Find the word "samples" in the records below. List each line containing it.

(INFORMATION GIVEN Opens)

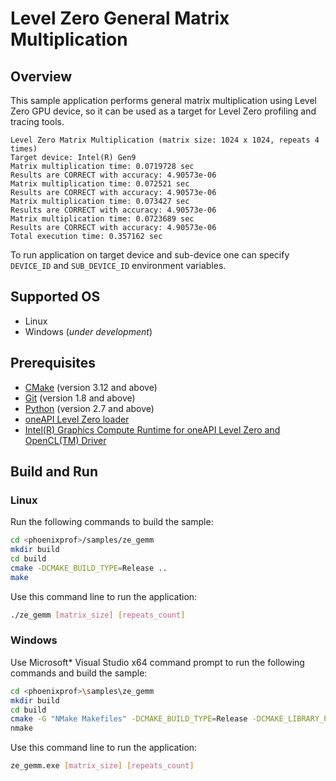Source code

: # Level Zero General Matrix Multiplication
## Overview
This sample application performs general matrix multiplication using Level Zero GPU device, so it can be used as a target for Level Zero profiling and tracing tools.
```
Level Zero Matrix Multiplication (matrix size: 1024 x 1024, repeats 4 times)
Target device: Intel(R) Gen9
Matrix multiplication time: 0.0719728 sec
Results are CORRECT with accuracy: 4.90573e-06
Matrix multiplication time: 0.072521 sec
Results are CORRECT with accuracy: 4.90573e-06
Matrix multiplication time: 0.073427 sec
Results are CORRECT with accuracy: 4.90573e-06
Matrix multiplication time: 0.0723689 sec
Results are CORRECT with accuracy: 4.90573e-06
Total execution time: 0.357162 sec
```
To run application on target device and sub-device one can specify `DEVICE_ID` and `SUB_DEVICE_ID` environment variables.

## Supported OS
- Linux
- Windows (*under development*)

## Prerequisites
- [CMake](https://cmake.org/) (version 3.12 and above)
- [Git](https://git-scm.com/) (version 1.8 and above)
- [Python](https://www.python.org/) (version 2.7 and above)
- [oneAPI Level Zero loader](https://github.com/oneapi-src/level-zero)
- [Intel(R) Graphics Compute Runtime for oneAPI Level Zero and OpenCL(TM) Driver](https://github.com/intel/compute-runtime)

## Build and Run
### Linux
Run the following commands to build the sample:
```sh
cd <phoenixprof>/samples/ze_gemm
mkdir build
cd build
cmake -DCMAKE_BUILD_TYPE=Release ..
make
```
Use this command line to run the application:
```sh
./ze_gemm [matrix_size] [repeats_count]
```
### Windows
Use Microsoft* Visual Studio x64 command prompt to run the following commands and build the sample:
```sh
cd <phoenixprof>\samples\ze_gemm
mkdir build
cd build
cmake -G "NMake Makefiles" -DCMAKE_BUILD_TYPE=Release -DCMAKE_LIBRARY_PATH=<level_zero_loader>\lib -DCMAKE_INCLUDE_PATH=<level_zero_loader>\include ..
nmake
```
Use this command line to run the application:
```sh
ze_gemm.exe [matrix_size] [repeats_count]
```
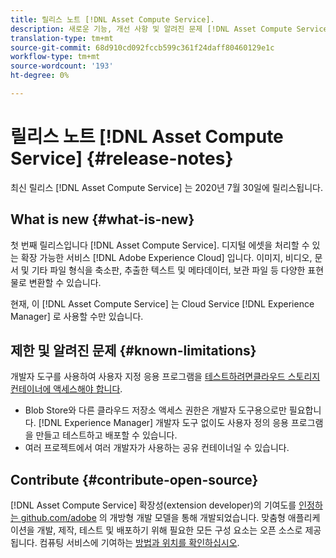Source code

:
```yaml
---
title: 릴리스 노트 [!DNL Asset Compute Service].
description: 새로운 기능, 개선 사항 및 알려진 문제 [!DNL Asset Compute Service].
translation-type: tm+mt
source-git-commit: 68d910cd092fccb599c361f24daff80460129e1c
workflow-type: tm+mt
source-wordcount: '193'
ht-degree: 0%

---
```



# 릴리스 노트 [!DNL Asset Compute Service] {#release-notes}

최신 릴리스 [!DNL Asset Compute Service] 는 2020년 7월 30일에 릴리스됩니다.

<!--

To test your custom applications with the [developer tool](https://github.com/adobe/asset-compute-devtool), you need access to a [cloud storage container](https://github.com/adobe/asset-compute-devtool#prerequisites). Currently, Adobe supports Azure Blob Storage and AWS S3.

>[!NOTE]
>
>Cloud storage access is only required for using the developer tool. You can still create, test and deploy custom applications with out using the developer tool.
-->

## What is new {#what-is-new}

첫 번째 릴리스입니다 [!DNL Asset Compute Service]. 디지털 에셋을 처리할 수 있는 확장 가능한 서비스 [!DNL Adobe Experience Cloud] 입니다. 이미지, 비디오, 문서 및 기타 파일 형식을 축소판, 추출한 텍스트 및 메타데이터, 보관 파일 등 다양한 표현물로 변환할 수 있습니다.

현재, 이 [!DNL Asset Compute Service] 는 Cloud Service [!DNL Experience Manager] 로 사용할 수만 있습니다.

## 제한 및 알려진 문제 {#known-limitations}

개발자 도구를 사용하여 사용자 지정 응용 프로그램을 [테스트하려면](https://github.com/adobe/asset-compute-devtool)[클라우드 스토리지 컨테이너에 액세스해야 합니다](https://github.com/adobe/asset-compute-devtool#prerequisites).

* Blob Store와 다른 클라우드 저장소 액세스 권한은 개발자 도구용으로만 필요합니다. [!DNL Experience Manager] 개발자 도구 없이도 사용자 정의 응용 프로그램을 만들고 테스트하고 배포할 수 있습니다.
* 여러 프로젝트에서 여러 개발자가 사용하는 공유 컨테이너일 수 있습니다.

## Contribute {#contribute-open-source}

[!DNL Asset Compute Service] 확장성(extension developer)의 기여도를 [인정하는 github.com/adobe](https://github.com/adobe) 의 개방형 개발 모델을 통해 개발되었습니다. 맞춤형 애플리케이션을 개발, 제작, 테스트 및 배포하기 위해 필요한 모든 구성 요소는 오픈 소스로 제공됩니다. 컴퓨팅 서비스에 기여하는 [방법과 위치를 확인하십시오](contribute-to-compute-service.md).

<!-- **TBD:**
* Are we versioning the releases?
* Is there any compatibility information to be added? With Project Firefly versions, or AEMaaCS releases, or other offerings/integrations such as InDesign Server?
-->
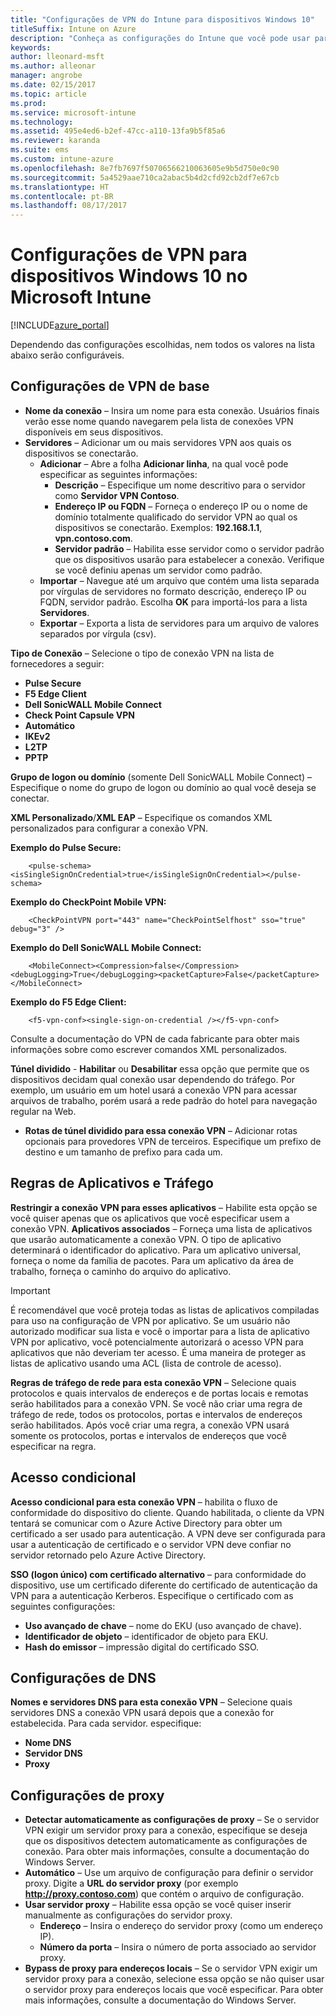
 ```yaml
---
title: "Configurações de VPN do Intune para dispositivos Windows 10"
titleSuffix: Intune on Azure
description: "Conheça as configurações do Intune que você pode usar para configurar as conexões VPN em dispositivos Windows 10."
keywords: 
author: lleonard-msft
ms.author: alleonar
manager: angrobe
ms.date: 02/15/2017
ms.topic: article
ms.prod: 
ms.service: microsoft-intune
ms.technology: 
ms.assetid: 495e4ed6-b2ef-47cc-a110-13fa9b5f85a6
ms.reviewer: karanda
ms.suite: ems
ms.custom: intune-azure
ms.openlocfilehash: 8e7fb7697f50706566210063605e9b5d750e0c90
ms.sourcegitcommit: 5a4529aae710ca2abac5b4d2cfd92cb2df7e67cb
ms.translationtype: HT
ms.contentlocale: pt-BR
ms.lasthandoff: 08/17/2017
---
```

# <a name="vpn-settings-for-windows-10-devices-in-microsoft-intune"></a>Configurações de VPN para dispositivos Windows 10 no Microsoft Intune

[!INCLUDE[azure_portal](./includes/azure_portal.md)]

Dependendo das configurações escolhidas, nem todos os valores na lista abaixo serão configuráveis.


## <a name="base-vpn-settings"></a>Configurações de VPN de base


- **Nome da conexão** – Insira um nome para esta conexão. Usuários finais verão esse nome quando navegarem pela lista de conexões VPN disponíveis em seus dispositivos.
- **Servidores** – Adicionar um ou mais servidores VPN aos quais os dispositivos se conectarão.
    - **Adicionar** – Abre a folha **Adicionar linha**, na qual você pode especificar as seguintes informações:
        - **Descrição** – Especifique um nome descritivo para o servidor como **Servidor VPN Contoso**.
        - **Endereço IP ou FQDN** – Forneça o endereço IP ou o nome de domínio totalmente qualificado do servidor VPN ao qual os dispositivos se conectarão. Exemplos: **192.168.1.1**, **vpn.contoso.com**.
        - **Servidor padrão** – Habilita esse servidor como o servidor padrão que os dispositivos usarão para estabelecer a conexão. Verifique se você definiu apenas um servidor como padrão.
    - **Importar** – Navegue até um arquivo que contém uma lista separada por vírgulas de servidores no formato descrição, endereço IP ou FQDN, servidor padrão. Escolha **OK** para importá-los para a lista **Servidores**.
    - **Exportar** – Exporta a lista de servidores para um arquivo de valores separados por vírgula (csv).

**Tipo de Conexão** – Selecione o tipo de conexão VPN na lista de fornecedores a seguir:
- **Pulse Secure**
- **F5 Edge Client**
- **Dell SonicWALL Mobile Connect**
- **Check Point Capsule VPN**
- **Automático**
- **IKEv2**
- **L2TP**
- **PPTP**

**Grupo de logon ou domínio** (somente Dell SonicWALL Mobile Connect) – Especifique o nome do grupo de logon ou domínio ao qual você deseja se conectar.

**XML Personalizado**/**XML EAP** – Especifique os comandos XML personalizados para configurar a conexão VPN.

**Exemplo do Pulse Secure:**

```
    <pulse-schema><isSingleSignOnCredential>true</isSingleSignOnCredential></pulse-schema>
```

**Exemplo do CheckPoint Mobile VPN:**

```
    <CheckPointVPN port="443" name="CheckPointSelfhost" sso="true" debug="3" />
```

**Exemplo do Dell SonicWALL Mobile Connect:**

```
    <MobileConnect><Compression>false</Compression><debugLogging>True</debugLogging><packetCapture>False</packetCapture></MobileConnect>
```

**Exemplo do F5 Edge Client:**

```
    <f5-vpn-conf><single-sign-on-credential /></f5-vpn-conf>
```

Consulte a documentação do VPN de cada fabricante para obter mais informações sobre como escrever comandos XML personalizados.

**Túnel dividido** - **Habilitar** ou **Desabilitar** essa opção que permite que os dispositivos decidam qual conexão usar dependendo do tráfego. Por exemplo, um usuário em um hotel usará a conexão VPN para acessar arquivos de trabalho, porém usará a rede padrão do hotel para navegação regular na Web.
- **Rotas de túnel dividido para essa conexão VPN** – Adicionar rotas opcionais para provedores VPN de terceiros. Especifique um prefixo de destino e um tamanho de prefixo para cada um.

## <a name="apps-and-traffic-rules"></a>Regras de Aplicativos e Tráfego

**Restringir a conexão VPN para esses aplicativos** – Habilite esta opção se você quiser apenas que os aplicativos que você especificar usem a conexão VPN.
**Aplicativos associados** – Forneça uma lista de aplicativos que usarão automaticamente a conexão VPN. O tipo de aplicativo determinará o identificador do aplicativo. Para um aplicativo universal, forneça o nome da família de pacotes. Para um aplicativo da área de trabalho, forneça o caminho do arquivo do aplicativo.

>[!IMPORTANT]
>É recomendável que você proteja todas as listas de aplicativos compiladas para uso na configuração de VPN por aplicativo. Se um usuário não autorizado modificar sua lista e você o importar para a lista de aplicativo VPN por aplicativo, você potencialmente autorizará o acesso VPN para aplicativos que não deveriam ter acesso. É uma maneira de proteger as listas de aplicativo usando uma ACL (lista de controle de acesso).

**Regras de tráfego de rede para esta conexão VPN** – Selecione quais protocolos e quais intervalos de endereços e de portas locais e remotas serão habilitados para a conexão VPN. Se você não criar uma regra de tráfego de rede, todos os protocolos, portas e intervalos de endereços serão habilitados. Após você criar uma regra, a conexão VPN usará somente os protocolos, portas e intervalos de endereços que você especificar na regra.


## <a name="conditional-access"></a>Acesso condicional

**Acesso condicional para esta conexão VPN** – habilita o fluxo de conformidade do dispositivo do cliente. Quando habilitada, o cliente da VPN tentará se comunicar com o Azure Active Directory para obter um certificado a ser usado para autenticação. A VPN deve ser configurada para usar a autenticação de certificado e o servidor VPN deve confiar no servidor retornado pelo Azure Active Directory.

**SSO (logon único) com certificado alternativo** – para conformidade do dispositivo, use um certificado diferente do certificado de autenticação da VPN para a autenticação Kerberos. Especifique o certificado com as seguintes configurações: 

- **Uso avançado de chave** – nome do EKU (uso avançado de chave).
- **Identificador de objeto** – identificador de objeto para EKU.
- **Hash do emissor** – impressão digital do certificado SSO.

## <a name="dns-settings"></a>Configurações de DNS

**Nomes e servidores DNS para esta conexão VPN** – Selecione quais servidores DNS a conexão VPN usará depois que a conexão for estabelecida.
Para cada servidor. especifique:
- **Nome DNS**
- **Servidor DNS**
- **Proxy**

## <a name="proxy-settings"></a>Configurações de proxy

- **Detectar automaticamente as configurações de proxy** – Se o servidor VPN exigir um servidor proxy para a conexão, especifique se deseja que os dispositivos detectem automaticamente as configurações de conexão. Para obter mais informações, consulte a documentação do Windows Server.
- **Automático** – Use um arquivo de configuração para definir o servidor proxy. Digite a **URL do servidor proxy** (por exemplo **http://proxy.contoso.com**) que contém o arquivo de configuração.
- **Usar servidor proxy** – Habilite essa opção se você quiser inserir manualmente as configurações do servidor proxy.
    - **Endereço** – Insira o endereço do servidor proxy (como um endereço IP).
    - **Número da porta** – Insira o número de porta associado ao servidor proxy.
- **Bypass de proxy para endereços locais** – Se o servidor VPN exigir um servidor proxy para a conexão, selecione essa opção se não quiser usar o servidor proxy para endereços locais que você especificar. Para obter mais informações, consulte a documentação do Windows Server.
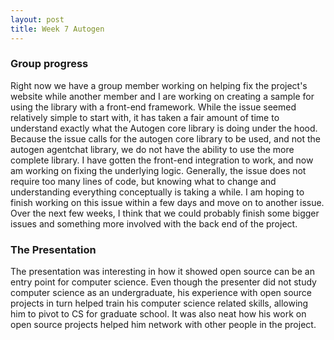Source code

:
 ```yaml
---
layout: post
title: Week 7 Autogen
---
```


### Group progress
Right now we have a group member working on helping fix the project's website while another member and I are working on creating a sample for using the library with a front-end framework. 
While the issue seemed relatively simple to start with, it has taken a fair amount of time to understand exactly what the Autogen core library is doing under the hood. Because the issue calls for the autogen core library to be used, and not the autogen agentchat library, we do not have the ability to use the more complete library.
I have gotten the front-end integration to work, and now am working on fixing the underlying logic. Generally, the issue does not require too many lines of code, but knowing what to change and understanding everything conceptually is taking a while. I am hoping to finish working on this issue within a few days and move on to another issue.
Over the next few weeks, I think that we could probably finish some bigger issues and something more involved with the back end of the project.

<!--more-->


### The Presentation
The presentation was interesting in how it showed open source can be an entry point for computer science. Even though the presenter did not study computer science as an undergraduate, his experience with open source projects in turn helped train his computer science related skills, allowing him to pivot to CS for graduate school. It was also neat how his work on open source projects helped him network with other people in the project.
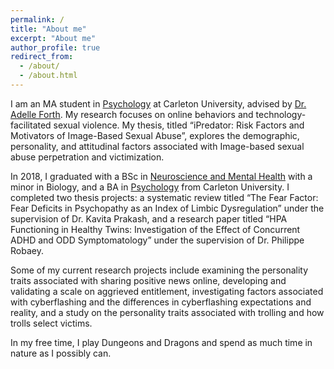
 ```yaml
---
permalink: /
title: "About me"
excerpt: "About me"
author_profile: true
redirect_from:
  - /about/
  - /about.html
---
```


I am an MA student in [Psychology](https://carleton.ca/psychology/research/research-areas/forensic/) at Carleton University, advised by [Dr. Adelle Forth](https://carleton.ca/fprc/people/adelle-forth/). My research focuses on online behaviors and technology-facilitated sexual violence. My thesis, titled “iPredator: Risk Factors and Motivators of Image-Based Sexual Abuse”, explores the demographic, personality, and attitudinal factors associated with Image-based sexual abuse perpetration and victimization.

In 2018, I graduated with a BSc in [Neuroscience and Mental Health](https://carleton.ca/neuroscience/) with a minor in Biology, and a BA in [Psychology](https://carleton.ca/psychology/) from Carleton University. I completed two thesis projects: a systematic review titled “The Fear Factor: Fear Deficits in Psychopathy as an Index of Limbic Dysregulation” under the supervision of Dr. Kavita Prakash, and a research paper titled “HPA Functioning in Healthy Twins: Investigation of the Effect of Concurrent ADHD and ODD Symptomatology” under the supervision of Dr. Philippe Robaey.

Some of my current research projects include examining the personality traits associated with sharing positive news online, developing and validating a scale on aggrieved entitlement, investigating factors associated with cyberflashing and the differences in cyberflashing expectations and reality, and a study on the personality traits associated with trolling and how trolls select victims.  

In my free time, I play Dungeons and Dragons and spend as much time in nature as I possibly can.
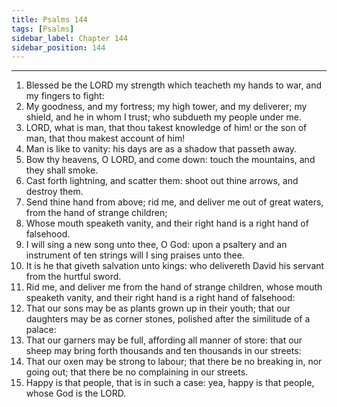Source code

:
 ```yaml
---
title: Psalms 144
tags: [Psalms]
sidebar_label: Chapter 144
sidebar_position: 144
---
```


---
1. Blessed be the LORD my strength which teacheth my hands to war, and my fingers to fight:
2. My goodness, and my fortress; my high tower, and my deliverer; my shield, and he in whom I trust; who subdueth my people under me.
3. LORD, what is man, that thou takest knowledge of him! or the son of man, that thou makest account of him!
4. Man is like to vanity: his days are as a shadow that passeth away.
5. Bow thy heavens, O LORD, and come down: touch the mountains, and they shall smoke.
6. Cast forth lightning, and scatter them: shoot out thine arrows, and destroy them.
7. Send thine hand from above; rid me, and deliver me out of great waters, from the hand of strange children;
8. Whose mouth speaketh vanity, and their right hand is a right hand of falsehood.
9. I will sing a new song unto thee, O God: upon a psaltery and an instrument of ten strings will I sing praises unto thee.
10. It is he that giveth salvation unto kings: who delivereth David his servant from the hurtful sword.
11. Rid me, and deliver me from the hand of strange children, whose mouth speaketh vanity, and their right hand is a right hand of falsehood:
12. That our sons may be as plants grown up in their youth; that our daughters may be as corner stones, polished after the similitude of a palace:
13. That our garners may be full, affording all manner of store: that our sheep may bring forth thousands and ten thousands in our streets:
14. That our oxen may be strong to labour; that there be no breaking in, nor going out; that there be no complaining in our streets.
15. Happy is that people, that is in such a case: yea, happy is that people, whose God is the LORD.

(INFORMATION GIVEN Closes)

EXERCISE SOLUTION:
cd <phoenixprof>/samples/ze_gemm
cd <phoenixprof>\samples\ze_gemm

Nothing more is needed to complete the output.